Requirement: Show every line in the entries below where the word "deps" appears.
*** Begin section ***
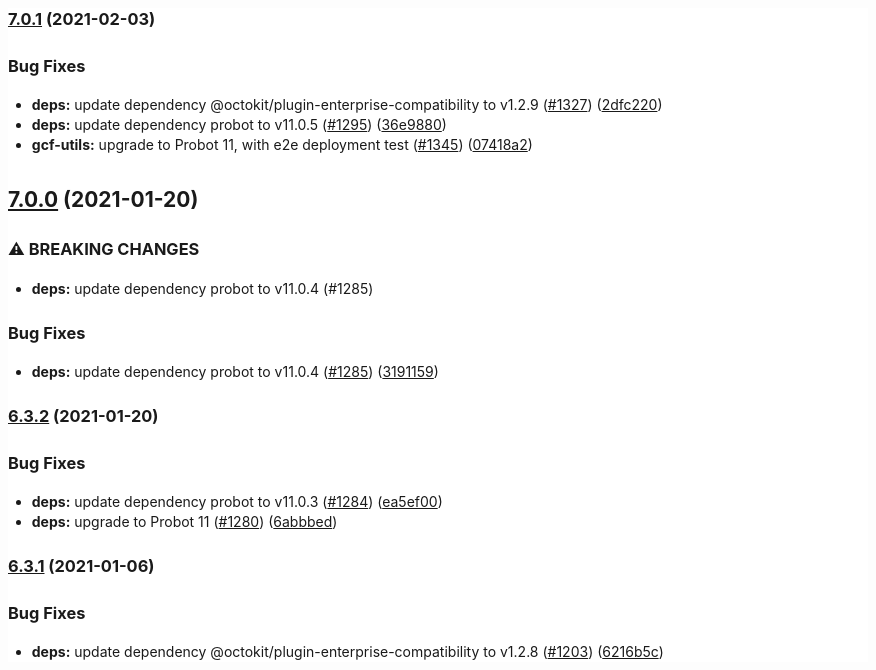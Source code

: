 ### [7.0.1](https://www.github.com/googleapis/repo-automation-bots/) (2021-02-03)


### Bug Fixes

* **deps:** update dependency @octokit/plugin-enterprise-compatibility to v1.2.9 ([#1327](https://www.github.com/googleapis/repo-automation-bots/issues/1327)) ([2dfc220](https://www.github.com/googleapis/repo-automation-bots/commit/2dfc2202b93aad752a34954650551eed0e235b64))
* **deps:** update dependency probot to v11.0.5 ([#1295](https://www.github.com/googleapis/repo-automation-bots/issues/1295)) ([36e9880](https://www.github.com/googleapis/repo-automation-bots/commit/36e9880ff3fc04336eb8035d33ea4b64e85ab7a4))
* **gcf-utils:** upgrade to Probot 11, with e2e deployment test ([#1345](https://www.github.com/googleapis/repo-automation-bots/issues/1345)) ([07418a2](https://www.github.com/googleapis/repo-automation-bots/commit/07418a2cdc2075786af15524a3f3828c3df4807e))

## [7.0.0](https://www.github.com/googleapis/repo-automation-bots/compare/v6.3.2...v7.0.0) (2021-01-20)


### ⚠ BREAKING CHANGES

* **deps:** update dependency probot to v11.0.4 (#1285)

### Bug Fixes

* **deps:** update dependency probot to v11.0.4 ([#1285](https://www.github.com/googleapis/repo-automation-bots/issues/1285)) ([3191159](https://www.github.com/googleapis/repo-automation-bots/commit/31911594187c924fa50fdf88d2208f075b4fb8f6))

### [6.3.2](https://www.github.com/googleapis/repo-automation-bots/) (2021-01-20)


### Bug Fixes

* **deps:** update dependency probot to v11.0.3 ([#1284](https://www.github.com/googleapis/repo-automation-bots/issues/1284)) ([ea5ef00](https://www.github.com/googleapis/repo-automation-bots/commit/ea5ef00364ee1ffdebd9f7164e787fb77419b4e6))
* **deps:** upgrade to Probot 11 ([#1280](https://www.github.com/googleapis/repo-automation-bots/issues/1280)) ([6abbbed](https://www.github.com/googleapis/repo-automation-bots/commit/6abbbed3fc7410b0e416e1823c4512490b2ca9ea))

### [6.3.1](https://www.github.com/googleapis/repo-automation-bots/) (2021-01-06)


### Bug Fixes

* **deps:** update dependency @octokit/plugin-enterprise-compatibility to v1.2.8 ([#1203](https://www.github.com/googleapis/repo-automation-bots/issues/1203)) ([6216b5c](https://www.github.com/googleapis/repo-automation-bots/commit/6216b5c0e2dd7eeb0a2c4e903d4c83589c87d8f6))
*** End section ***
Task result:
* **deps:** update dependency @octokit/plugin-enterprise-compatibility to v1.2.9 ([#1327](https://www.github.com/googleapis/repo-automation-bots/issues/1327)) ([2dfc220](https://www.github.com/googleapis/repo-automation-bots/commit/2dfc2202b93aad752a34954650551eed0e235b64))
* **deps:** update dependency probot to v11.0.5 ([#1295](https://www.github.com/googleapis/repo-automation-bots/issues/1295)) ([36e9880](https://www.github.com/googleapis/repo-automation-bots/commit/36e9880ff3fc04336eb8035d33ea4b64e85ab7a4))
* **deps:** update dependency probot to v11.0.4 (#1285)
* **deps:** update dependency probot to v11.0.4 ([#1285](https://www.github.com/googleapis/repo-automation-bots/issues/1285)) ([3191159](https://www.github.com/googleapis/repo-automation-bots/commit/31911594187c924fa50fdf88d2208f075b4fb8f6))
* **deps:** update dependency probot to v11.0.3 ([#1284](https://www.github.com/googleapis/repo-automation-bots/issues/1284)) ([ea5ef00](https://www.github.com/googleapis/repo-automation-bots/commit/ea5ef00364ee1ffdebd9f7164e787fb77419b4e6))
* **deps:** upgrade to Probot 11 ([#1280](https://www.github.com/googleapis/repo-automation-bots/issues/1280)) ([6abbbed](https://www.github.com/googleapis/repo-automation-bots/commit/6abbbed3fc7410b0e416e1823c4512490b2ca9ea))
* **deps:** update dependency @octokit/plugin-enterprise-compatibility to v1.2.8 ([#1203](https://www.github.com/googleapis/repo-automation-bots/issues/1203)) ([6216b5c](https://www.github.com/googleapis/repo-automation-bots/commit/6216b5c0e2dd7eeb0a2c4e903d4c83589c87d8f6))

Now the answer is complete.